With these tools in hand, let's solve the second part of the question. It imposes a particular form on the patterns, which can be constructed thus:

patterns2 = Slot[6][#, 2] & /@ patterns[{34, 5, 6, 8, 9, 1}]

Within a few seconds, $85$ solutions emerge:

solution2008 = Select[Flatten[match[Tuples[ops, 6], #, 2008] & /@ patterns2], acceptableQ];
solution2008m = Select[Flatten[match[Tuples[ops, 6], #, -2008] & /@ patterns2], acceptableQ];
TableForm[{#, ReleaseHold[#]} & /@ (solution2008~Join~solution2008m), 
   TableHeadings -> {{}, {"Expression", "Value"}}]

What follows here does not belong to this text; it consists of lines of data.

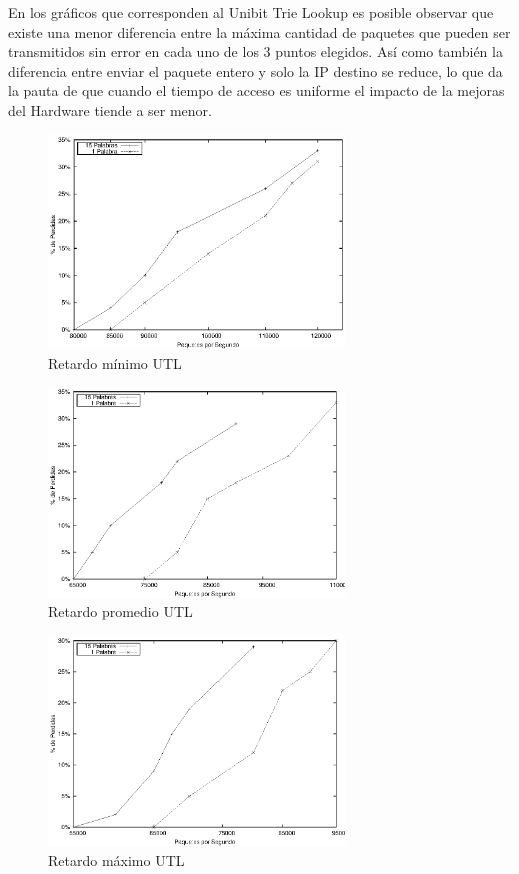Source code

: En los gráficos que corresponden al Unibit Trie Lookup es posible observar que existe una menor diferencia entre la máxima cantidad de paquetes que pueden ser transmitidos sin error en cada uno de los 3 puntos elegidos. Así como también la diferencia entre enviar el paquete entero y solo la IP destino se reduce, lo que da la pauta de que cuando el tiempo de acceso es uniforme el impacto de la mejoras del Hardware tiende a ser menor.
\newpage
\begin{figure}[!h]
  \centering
	\includegraphics[width=0.7\textwidth]{5-resultados/graf/utlmin.eps}
  \caption{Retardo mínimo UTL}
  \label{fig}
\end{figure}
\begin{figure}[!h]
  \centering
	\includegraphics[width=0.7\textwidth]{5-resultados/graf/utlprom.eps}
  \caption{Retardo promedio UTL}
  \label{fig}
\end{figure}
\begin{figure}[!h]
  \centering
	\includegraphics[width=0.7\textwidth]{5-resultados/graf/utlmax.eps}
  \caption{Retardo máximo UTL}
  \label{fig}
\end{figure}

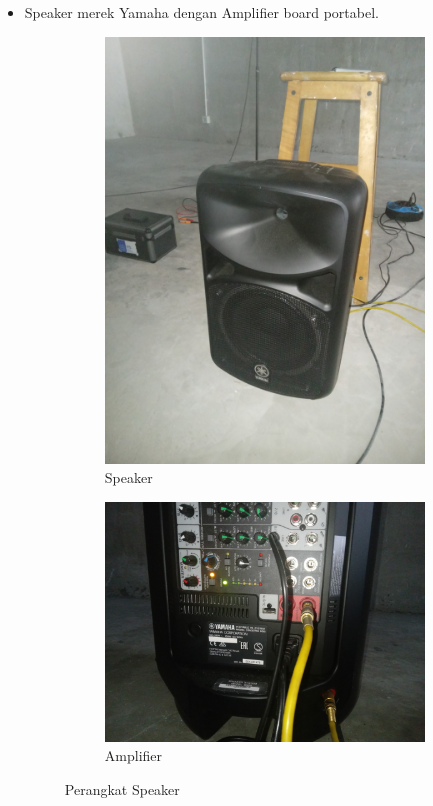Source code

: \documentclass{article}
\begin{document}
	\begin{itemize}
		\item Speaker merek Yamaha dengan Amplifier board portabel.

		\begin{figure}[H]
			\centering
			\begin{subfigure}[]{.45\textwidth}
				\includegraphics[width=\textwidth,angle=-90]{images/tools_speaker}
				\caption{Speaker}
			\end{subfigure}
			\begin{subfigure}[]{.45\textwidth}
				\includegraphics[width=\textwidth]{images/tools_amplifier}
				\caption{Amplifier}
			\end{subfigure}
			\caption{Perangkat Speaker}
		\end{figure}


\end{itemize}
\end{document}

$\begin{array}{lll} & \text{Expression} & \text{Value} \\ \hline & 34 \left(5-\frac{6}{\frac{8}{9}-1}\right)+2 & 2008 \\ & 34 \left(5\leftarrow \frac{6}{\frac{8}{9}-1}\right)\leftarrow 2 & 2008 \\ ...\\ & (((34\times 5) 6\leftarrow 8)-(9\leftarrow 1)) 2 & -2008 \\ & (((34\times 5) 6-8\leftarrow 9)-1) 2 & -2008 \\ & ((((34\times 5) 6\leftarrow 8)+9)-1) 2 & -2008 \end{array}$


Timing

For the problem itself, with $n=9$, checking a single one of the $1430$ patterns takes about $15$ seconds. (In C or some other compiled language this should go several orders of magnitude faster when coded well.) This has to be done twice over, remember: once for $100$ and again for $-100$. That's why it takes $11.5$ hours. That's a rate of $10$ solutions per second, so if you only want to find some solutions, it's fast enough.

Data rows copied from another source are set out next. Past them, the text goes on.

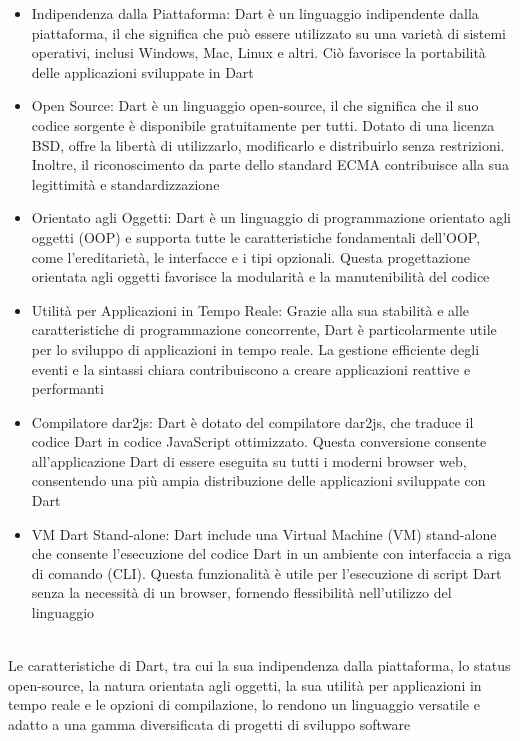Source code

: \documentclass{report}
\begin{document}
\begin{itemize}
  \item{Indipendenza dalla Piattaforma:
Dart è un linguaggio indipendente dalla piattaforma, il che significa che può essere utilizzato su una varietà di sistemi operativi, inclusi Windows, Mac, Linux e altri. Ciò favorisce la portabilità delle applicazioni sviluppate in Dart}
  \item{Open Source:
Dart è un linguaggio open-source, il che significa che il suo codice sorgente è disponibile gratuitamente per tutti. Dotato di una licenza BSD, offre la libertà di utilizzarlo, modificarlo e distribuirlo senza restrizioni. Inoltre, il riconoscimento da parte dello standard ECMA contribuisce alla sua legittimità e standardizzazione}
  \item{Orientato agli Oggetti:
Dart è un linguaggio di programmazione orientato agli oggetti (OOP) e supporta tutte le caratteristiche fondamentali dell'OOP, come l'ereditarietà, le interfacce e i tipi opzionali. Questa progettazione orientata agli oggetti favorisce la modularità e la manutenibilità del codice}
  \item{Utilità per Applicazioni in Tempo Reale:
Grazie alla sua stabilità e alle caratteristiche di programmazione concorrente, Dart è particolarmente utile per lo sviluppo di applicazioni in tempo reale. La gestione efficiente degli eventi e la sintassi chiara contribuiscono a creare applicazioni reattive e performanti}
  \item{Compilatore dar2js:
Dart è dotato del compilatore dar2js, che traduce il codice Dart in codice JavaScript ottimizzato. Questa conversione consente all'applicazione Dart di essere eseguita su tutti i moderni browser web, consentendo una più ampia distribuzione delle applicazioni sviluppate con Dart}
  \item{VM Dart Stand-alone:
Dart include una Virtual Machine (VM) stand-alone che consente l'esecuzione del codice Dart in un ambiente con interfaccia a riga di comando (CLI). Questa funzionalità è utile per l'esecuzione di script Dart senza la necessità di un browser, fornendo flessibilità nell'utilizzo del linguaggio}
\end{itemize}
\\
Le caratteristiche di Dart, tra cui la sua indipendenza dalla piattaforma, lo status open-source, la natura orientata agli oggetti, la sua utilità per applicazioni in tempo reale e le opzioni di compilazione, lo rendono un linguaggio versatile e adatto a una gamma diversificata di progetti di sviluppo software
\end{document}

My efforts to use ParallelMap in place of Map (aka /@) in solve or find are to no avail: only one processor is used at a time, so the calculation takes the same length of time, yet only about 5% of the solutions are actually returned. I don't know why such erroneous behavior occurs.

Comments

You need not stop here: these solutions now can rapidly be filtered by additional criteria: how many of them use all four arithmetic operators? How many require concatenation? Etc. You can introduce more rules for rewriting the solutions, let Mathematica normalize the solutions (by applying Simplify), and count the unique expression that remain (via Union). So, if my conventions for what makes a solution unique do not match yours, you likely still can still post-process these results to find what you want.

It is also fun to apply these tools to related problems, such as finding how to represent integers using four fours. (Can you find a way to represent $11$?)

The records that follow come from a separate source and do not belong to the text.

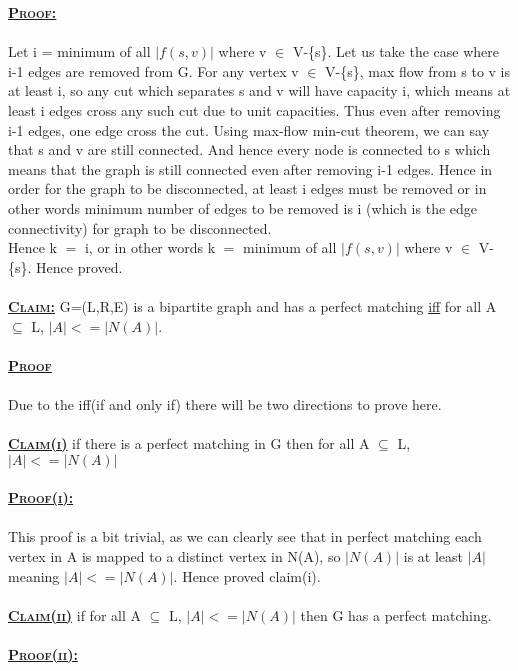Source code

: \documentclass[a4 paper]{article}
\begin{document}
\textbf{\underline{\textsc{Proof:}}}\\\\
Let i = minimum of all $|f(s,v)|$ where v $\in$ V-\{s\}. Let us take the case where i-1 edges are removed from G. For any vertex v $\in$ V-\{s\}, max flow from s to v is at least i, so any cut which separates s and v will have capacity i, which means at least i edges cross any such cut due to unit capacities. Thus even after removing i-1 edges, one edge cross the cut. Using max-flow min-cut theorem, we can say that s and v are still connected. And hence every node is connected to s which means that the graph is still connected even after removing i-1 edges. Hence in order for the graph to be disconnected, at least i edges must be removed or in other words minimum number of edges to be removed is i (which is the edge connectivity) for graph to be disconnected.\\ Hence k $=$ i, or in other words k $=$ minimum of all $|f(s,v)|$ where v $\in$ V-\{s\}. Hence proved.\\\\
\newpage
{}
\textbf{\underline{\textsc{Claim:}}} G=(L,R,E) is a bipartite graph and has a perfect matching \underline{iff} for all A $\subseteq$ L, $|A|<=|N(A)|$.\\\\
\textbf{\underline{\textsc{Proof}}}\\\\
Due to the iff(if and only if) there will be two directions to prove here.\\\\
\textbf{\underline{\textsc{Claim(i)}}} if there is a perfect matching in G then for all A $\subseteq$ L, $|A|<=|N(A)|$\\\\
\textbf{\underline{\textsc{Proof(i):}}}\\\\
This proof is a bit trivial, as we can clearly see that in perfect matching each vertex in A is mapped to a distinct vertex in N(A), so $|N(A)|$ is at least $|A|$ meaning $|A|<=|N(A)|$. Hence proved claim(i).\\\\
\textbf{\underline{\textsc{Claim(ii)}}} if for all A $\subseteq$ L, $|A|<=|N(A)|$ then G has a perfect matching.\\\\
\textbf{\underline{\textsc{Proof(ii):}}}\\\\
\end{document}
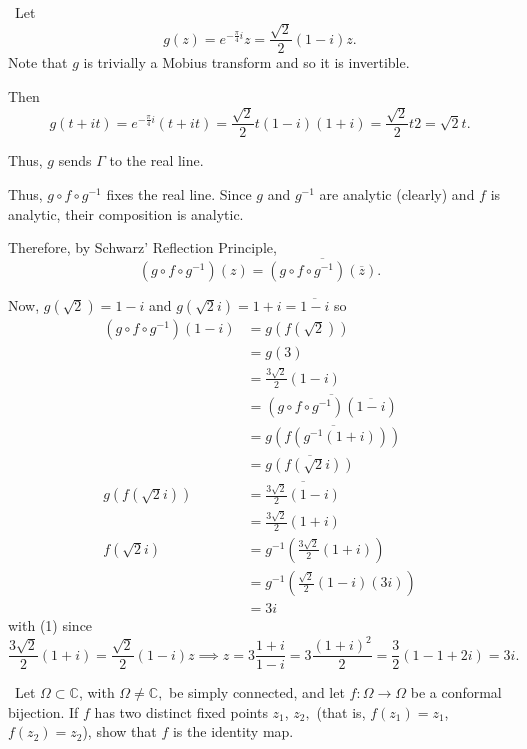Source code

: \documentclass[12pt]{Homework}
\begin{document}
\begin{solution}$\,$
Let $$g(z)=e^{-\frac{\pi}{4}i}z=\frac{\sqrt{2}}{2}(1-i)z.$$ Note that $g$ is trivially a Mobius transform and so it is invertible.

Then $$g(t+it)=e^{-\frac{\pi}{4}i}(t+it)=\frac{\sqrt{2}}{2}t(1-i)(1+i)=\frac{\sqrt{2}}{2}t2=\sqrt{2}t.$$

Thus, $g$ sends $\Gamma$ to the real line.

Thus, $g\circ f\circ g^{-1}$ fixes the real line. Since $g$ and $g^{-1}$ are analytic (clearly) and $f$ is analytic, their composition is analytic.

Therefore, by Schwarz' Reflection Principle, $$(g\circ f\circ g^{-1})(z)=\overline{(g\circ f\circ g^{-1})(\overline{z})}.$$

Now, $g(\sqrt{2})=1-i$ and $g(\sqrt{2}i)=1+i=\overline{1-i}$ so \begin{align*}
    (g\circ f\circ g^{-1})(1-i)&=g(f(\sqrt{2}))\\
    &=g(3)\\
    &=\frac{3\sqrt{2}}{2}(1-i)\\
    &=\overline{(g\circ f\circ g^{-1})(\overline{1-i})}\\
    &=\overline{g(f(g^{-1}(1+i)))}\\
    &=\overline{g(f(\sqrt{2}i))}\\
    g(f(\sqrt{2}i))&=\overline{\frac{3\sqrt{2}}{2}(1-i)}\\
    &=\frac{3\sqrt{2}}{2}(1+i)\\
    f(\sqrt{2}i)&=g^{-1}(\frac{3\sqrt{2}}{2}(1+i))\\
    &=g^{-1}(\frac{\sqrt{2}}{2}(1-i)(3i))\tag{1}\\
    &=3i
\end{align*} with (1) since $$\frac{3\sqrt{2}}{2}(1+i)=\frac{\sqrt{2}}{2}(1-i)z\implies z=3\frac{1+i}{1-i}=3\frac{(1+i)^2}{2}=\frac{3}{2}(1-1+2i)=3i.$$

\end{solution}
\newpage





\begin{problem} $\,$
Let $\Omega\subset\mathbb{C}$, with $\Omega\not=\mathbb{C},$ be simply connected, and let $f:\Omega\to\Omega$ be a conformal bijection. If $f$ has two distinct fixed points $z_1$, $z_2,$ (that is, $f(z_1)=z_1$, $f(z_2)=z_2$), show that $f$ is the identity map.
\end{problem}
\end{document}
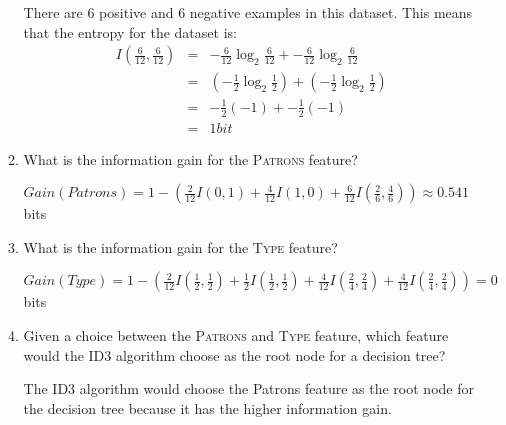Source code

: \documentclass[--SOLUTION-OPTION--]{ditpaper}
\begin{document}
\begin{enumerate}
\begin{enumerate}
			\begin{answer}
					There are 6 positive and 6 negative examples in this dataset. This means that the entropy for the dataset is:
					\begin{eqnarray*}
						I(\frac{6}{12}, \frac{6}{12}) &=& -\frac{6}{12}\log_2\frac{6}{12} + -\frac{6}{12}\log_2 \frac{6}{12}\\
									~ &=& (-\frac{1}{2}\log_2\frac{1}{2}) + (-\frac{1}{2}\log_2\frac{1}{2}) \\ 
						~ &=&  -\frac{1}{2}(-1) + -\frac{1}{2}(-1) \\
						 ~ &=&  1bit
					\end{eqnarray*}			
			\end{answer}
		\item What is the information gain for the \textsc{Patrons} feature?
			\begin{answer}
							$Gain(Patrons)=1- ( \frac{2}{12}I(0,1) + \frac{4}{12}I(1,0) + \frac{6}{12}I(\frac{2}{6},\frac{4}{6}) ) \approx 0.541$ bits
			\end{answer}
		\item What is the information gain for the \textsc{Type} feature?
			\begin{answer}
							$Gain(Type)=1- ( \frac{2}{12}I(\frac{1}{2},\frac{1}{2}) + \frac{1}{2}I(\frac{1}{2},\frac{1}{2}) + \frac{4}{12}I(\frac{2}{4},\frac{2}{4})+ \frac{4}{12}I(\frac{2}{4},\frac{2}{4}) ) = 0$ bits
			\end{answer}
		\item Given a choice between the \textsc{Patrons} and \textsc{Type} feature, which feature would the ID3 algorithm choose as the root node for a decision tree?
			\begin{answer}
					The ID3 algorithm would choose the Patrons feature as the root node for the decision tree because it has the higher information gain.
			\end{answer}
	\end{enumerate}
\end{enumerate}

\newpage 
\end{document}
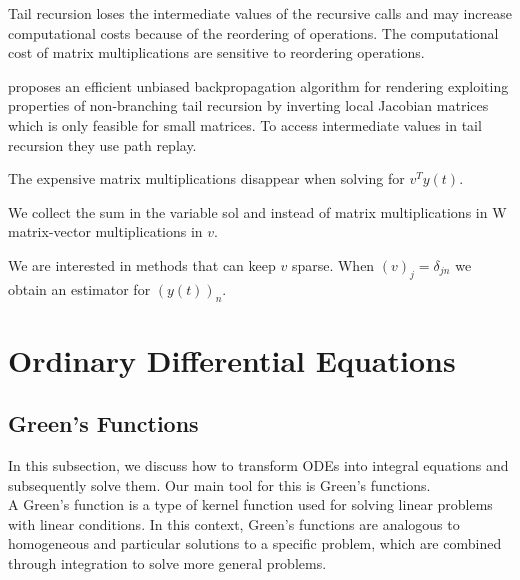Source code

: \documentclass[a4paper,12pt]{article}
\begin{document}
Tail recursion loses the intermediate values
of the recursive calls and
may increase computational costs because of the reordering of operations.
The computational cost of matrix multiplications are sensitive
to reordering operations.

\begin{related}[non-branching tail recursion]
  \cite{vicini_path_2021} proposes an efficient unbiased backpropagation
  algorithm for rendering exploiting properties of non-branching tail recursion
  by inverting local Jacobian matrices which is only feasible for small matrices.
  To access intermediate values in tail recursion they use path replay.
\end{related}


The expensive matrix multiplications disappear when solving for $v^{T}y(t)$.

\begin{julia} \label{jl:adjoint main poisson}
  We collect the sum in the variable sol and instead of matrix multiplications in W
  matrix-vector multiplications in $v$.


  We are interested in methods that can keep $v$ sparse.
  When $(v)_{j} = \delta_{jn}$ we obtain an estimator for $(y(t))_{n}$.
\end{julia}

\section{Ordinary Differential Equations}

\subsection{Green's Functions}
\label{sec:greens functions}

In this subsection, we discuss how to transform ODEs into integral equations and
subsequently solve them. Our main tool for this is Green's functions. \\

A Green's function is a type of kernel function used
for solving linear problems with linear conditions. In this context,
Green's functions are analogous to homogeneous and particular solutions
to a specific problem, which are combined through integration to solve
more general problems.
\end{document}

In solving the four fours problem I realized I have not coded acceptableQ as intended: by forcing both arguments of AngleBracket to be integral, it rules out concatenations of three or more digits. Fixing that might create a few more solutions.


EDIT: As @Rojo points out in the comments, my code doesn't really find all solutions. For example, a term of the form a * (b * c + d) can't be represented with "precedence plus/minus" operators. I'm not sure if it is salvageable, but as it is, the code below does not find all solutions.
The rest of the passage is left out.